▶ _REQUIRED WORK_
Transcribe every record verbatim; no pictures.
Start of DATA LISTING
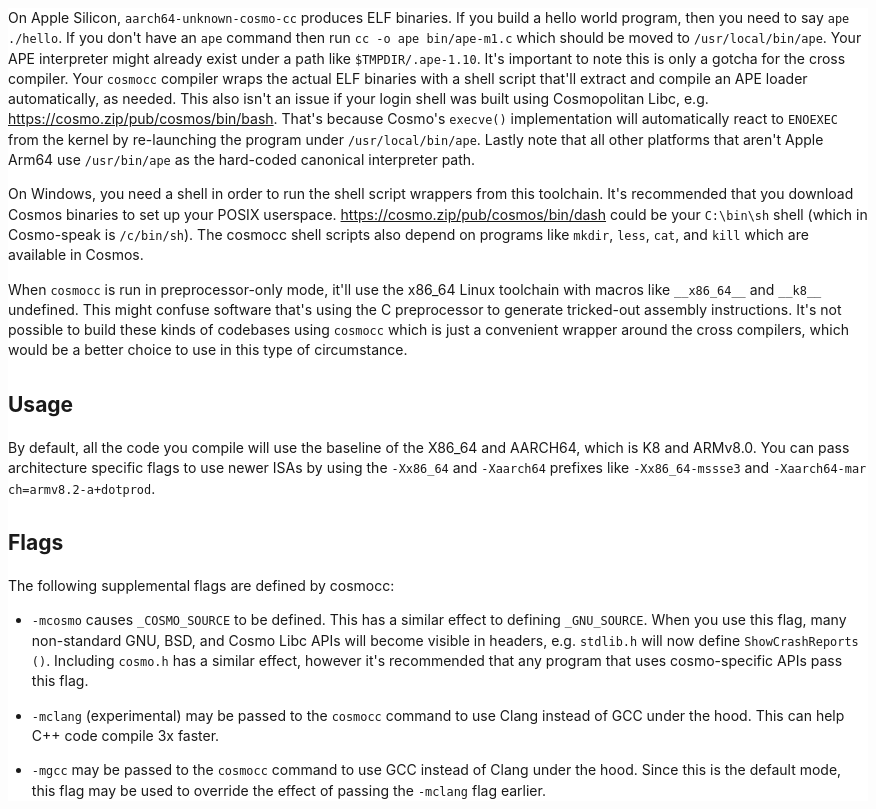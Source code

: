 On Apple Silicon, `aarch64-unknown-cosmo-cc` produces ELF binaries. If
you build a hello world program, then you need to say `ape ./hello`. If
you don't have an `ape` command then run `cc -o ape bin/ape-m1.c` which
should be moved to `/usr/local/bin/ape`. Your APE interpreter might
already exist under a path like `$TMPDIR/.ape-1.10`. It's important to
note this is only a gotcha for the cross compiler. Your `cosmocc`
compiler wraps the actual ELF binaries with a shell script that'll
extract and compile an APE loader automatically, as needed. This also
isn't an issue if your login shell was built using Cosmopolitan Libc,
e.g. <https://cosmo.zip/pub/cosmos/bin/bash>. That's because Cosmo's
`execve()` implementation will automatically react to `ENOEXEC` from the
kernel by re-launching the program under `/usr/local/bin/ape`. Lastly
note that all other platforms that aren't Apple Arm64 use `/usr/bin/ape`
as the hard-coded canonical interpreter path.

On Windows, you need a shell in order to run the shell script wrappers
from this toolchain. It's recommended that you download Cosmos binaries
to set up your POSIX userspace. <https://cosmo.zip/pub/cosmos/bin/dash>
could be your `C:\bin\sh` shell (which in Cosmo-speak is `/c/bin/sh`).
The cosmocc shell scripts also depend on programs like `mkdir`, `less`,
`cat`, and `kill` which are available in Cosmos.

When `cosmocc` is run in preprocessor-only mode, it'll use the x86_64
Linux toolchain with macros like `__x86_64__` and `__k8__` undefined.
This might confuse software that's using the C preprocessor to generate
tricked-out assembly instructions. It's not possible to build these
kinds of codebases using `cosmocc` which is just a convenient wrapper
around the cross compilers, which would be a better choice to use in
this type of circumstance.

## Usage

By default, all the code you compile will use the baseline of the X86_64
and AARCH64, which is K8 and ARMv8.0. You can pass architecture specific
flags to use newer ISAs by using the `-Xx86_64` and `-Xaarch64` prefixes
like `-Xx86_64-mssse3` and `-Xaarch64-march=armv8.2-a+dotprod`.

## Flags

The following supplemental flags are defined by cosmocc:

- `-mcosmo` causes `_COSMO_SOURCE` to be defined. This has a similar
  effect to defining `_GNU_SOURCE`. When you use this flag, many
  non-standard GNU, BSD, and Cosmo Libc APIs will become visible in
  headers, e.g. `stdlib.h` will now define `ShowCrashReports()`.
  Including `cosmo.h` has a similar effect, however it's recommended
  that any program that uses cosmo-specific APIs pass this flag.

- `-mclang` (experimental) may be passed to the `cosmocc` command to use
  Clang instead of GCC under the hood. This can help C++ code compile 3x
  faster.

- `-mgcc` may be passed to the `cosmocc` command to use GCC instead of
  Clang under the hood. Since this is the default mode, this flag may be
  used to override the effect of passing the `-mclang` flag earlier.

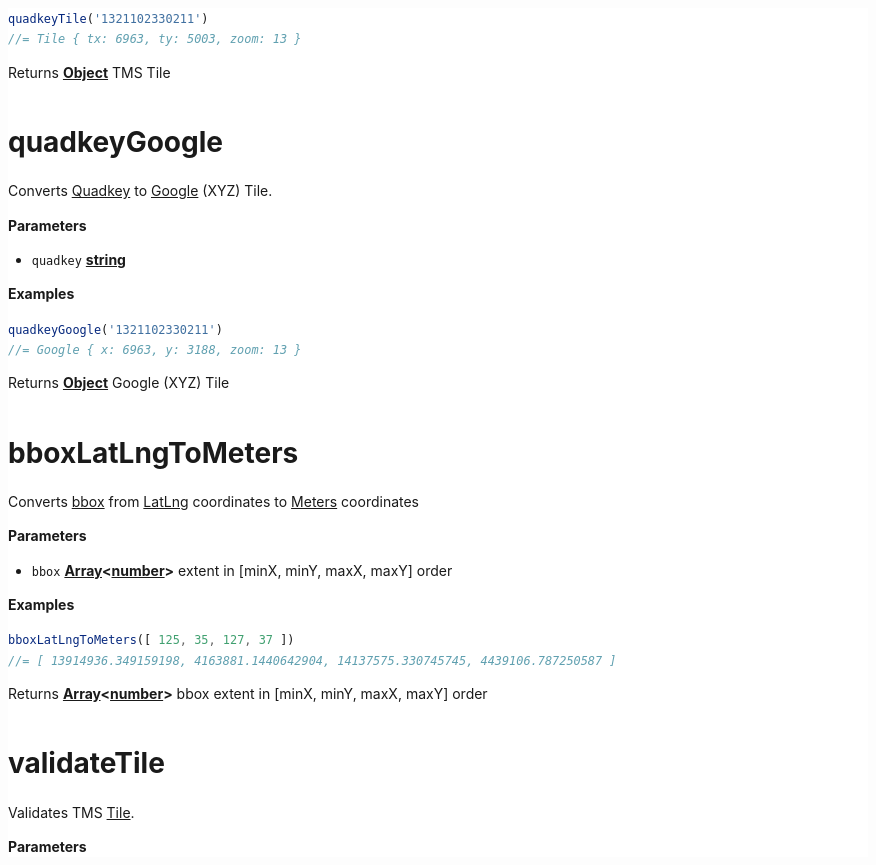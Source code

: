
 ```javascript
quadkeyTile('1321102330211')
//= Tile { tx: 6963, ty: 5003, zoom: 13 }
```

Returns **[Object](https://developer.mozilla.org/en-US/docs/Web/JavaScript/Reference/Global_Objects/Object)** TMS Tile

# quadkeyGoogle

Converts [Quadkey](https://msdn.microsoft.com/en-us/library/bb259689.aspx) to [Google](https://en.wikipedia.org/wiki/Tiled_web_map) (XYZ) Tile.

**Parameters**

-   `quadkey` **[string](https://developer.mozilla.org/en-US/docs/Web/JavaScript/Reference/Global_Objects/String)** 

**Examples**

```javascript
quadkeyGoogle('1321102330211')
//= Google { x: 6963, y: 3188, zoom: 13 }
```

Returns **[Object](https://developer.mozilla.org/en-US/docs/Web/JavaScript/Reference/Global_Objects/Object)** Google (XYZ) Tile

# bboxLatLngToMeters

Converts [bbox](http://geojson.org/geojson-spec.html#bounding-boxes) from [LatLng](https://en.wikipedia.org/wiki/World_Geodetic_System) coordinates to [Meters](https://en.wikipedia.org/wiki/Web_Mercator) coordinates

**Parameters**

-   `bbox` **[Array](https://developer.mozilla.org/en-US/docs/Web/JavaScript/Reference/Global_Objects/Array)&lt;[number](https://developer.mozilla.org/en-US/docs/Web/JavaScript/Reference/Global_Objects/Number)>** extent in [minX, minY, maxX, maxY] order

**Examples**

```javascript
bboxLatLngToMeters([ 125, 35, 127, 37 ])
//= [ 13914936.349159198, 4163881.1440642904, 14137575.330745745, 4439106.787250587 ]
```

Returns **[Array](https://developer.mozilla.org/en-US/docs/Web/JavaScript/Reference/Global_Objects/Array)&lt;[number](https://developer.mozilla.org/en-US/docs/Web/JavaScript/Reference/Global_Objects/Number)>** bbox extent in [minX, minY, maxX, maxY] order

# validateTile

Validates TMS [Tile](https://en.wikipedia.org/wiki/Tiled_web_map).

**Parameters**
End of DATA LISTING
▶ _WRITTEN SOLUTION_
Source code

: On Apple Silicon, `aarch64-unknown-cosmo-cc` produces ELF binaries. If
you build a hello world program, then you need to say `ape ./hello`. If
you don't have an `ape` command then run `cc -o ape bin/ape-m1.c` which
should be moved to `/usr/local/bin/ape`. Your APE interpreter might
already exist under a path like `$TMPDIR/.ape-1.10`. It's important to
note this is only a gotcha for the cross compiler. Your `cosmocc`
compiler wraps the actual ELF binaries with a shell script that'll
extract and compile an APE loader automatically, as needed. This also
isn't an issue if your login shell was built using Cosmopolitan Libc,
e.g. <https://cosmo.zip/pub/cosmos/bin/bash>. That's because Cosmo's
`execve()` implementation will automatically react to `ENOEXEC` from the
kernel by re-launching the program under `/usr/local/bin/ape`. Lastly
note that all other platforms that aren't Apple Arm64 use `/usr/bin/ape`
as the hard-coded canonical interpreter path.

On Windows, you need a shell in order to run the shell script wrappers
from this toolchain. It's recommended that you download Cosmos binaries
to set up your POSIX userspace. <https://cosmo.zip/pub/cosmos/bin/dash>
could be your `C:\bin\sh` shell (which in Cosmo-speak is `/c/bin/sh`).
The cosmocc shell scripts also depend on programs like `mkdir`, `less`,
`cat`, and `kill` which are available in Cosmos.

When `cosmocc` is run in preprocessor-only mode, it'll use the x86_64
Linux toolchain with macros like `__x86_64__` and `__k8__` undefined.
This might confuse software that's using the C preprocessor to generate
tricked-out assembly instructions. It's not possible to build these
kinds of codebases using `cosmocc` which is just a convenient wrapper
around the cross compilers, which would be a better choice to use in
this type of circumstance.

## Usage

By default, all the code you compile will use the baseline of the X86_64
and AARCH64, which is K8 and ARMv8.0. You can pass architecture specific
flags to use newer ISAs by using the `-Xx86_64` and `-Xaarch64` prefixes
like `-Xx86_64-mssse3` and `-Xaarch64-march=armv8.2-a+dotprod`.

## Flags

The following supplemental flags are defined by cosmocc:

- `-mcosmo` causes `_COSMO_SOURCE` to be defined. This has a similar
  effect to defining `_GNU_SOURCE`. When you use this flag, many
  non-standard GNU, BSD, and Cosmo Libc APIs will become visible in
  headers, e.g. `stdlib.h` will now define `ShowCrashReports()`.
  Including `cosmo.h` has a similar effect, however it's recommended
  that any program that uses cosmo-specific APIs pass this flag.

- `-mclang` (experimental) may be passed to the `cosmocc` command to use
  Clang instead of GCC under the hood. This can help C++ code compile 3x
  faster.

- `-mgcc` may be passed to the `cosmocc` command to use GCC instead of
  Clang under the hood. Since this is the default mode, this flag may be
  used to override the effect of passing the `-mclang` flag earlier.

Source code

:
 ```javascript
quadkeyTile('1321102330211')
//= Tile { tx: 6963, ty: 5003, zoom: 13 }
```

Returns **[Object](https://developer.mozilla.org/en-US/docs/Web/JavaScript/Reference/Global_Objects/Object)** TMS Tile

# quadkeyGoogle

Converts [Quadkey](https://msdn.microsoft.com/en-us/library/bb259689.aspx) to [Google](https://en.wikipedia.org/wiki/Tiled_web_map) (XYZ) Tile.

**Parameters**

-   `quadkey` **[string](https://developer.mozilla.org/en-US/docs/Web/JavaScript/Reference/Global_Objects/String)** 

**Examples**

```javascript
quadkeyGoogle('1321102330211')
//= Google { x: 6963, y: 3188, zoom: 13 }
```

Returns **[Object](https://developer.mozilla.org/en-US/docs/Web/JavaScript/Reference/Global_Objects/Object)** Google (XYZ) Tile

# bboxLatLngToMeters

Converts [bbox](http://geojson.org/geojson-spec.html#bounding-boxes) from [LatLng](https://en.wikipedia.org/wiki/World_Geodetic_System) coordinates to [Meters](https://en.wikipedia.org/wiki/Web_Mercator) coordinates

**Parameters**

-   `bbox` **[Array](https://developer.mozilla.org/en-US/docs/Web/JavaScript/Reference/Global_Objects/Array)&lt;[number](https://developer.mozilla.org/en-US/docs/Web/JavaScript/Reference/Global_Objects/Number)>** extent in [minX, minY, maxX, maxY] order

**Examples**

```javascript
bboxLatLngToMeters([ 125, 35, 127, 37 ])
//= [ 13914936.349159198, 4163881.1440642904, 14137575.330745745, 4439106.787250587 ]
```

Returns **[Array](https://developer.mozilla.org/en-US/docs/Web/JavaScript/Reference/Global_Objects/Array)&lt;[number](https://developer.mozilla.org/en-US/docs/Web/JavaScript/Reference/Global_Objects/Number)>** bbox extent in [minX, minY, maxX, maxY] order

# validateTile

Validates TMS [Tile](https://en.wikipedia.org/wiki/Tiled_web_map).

**Parameters**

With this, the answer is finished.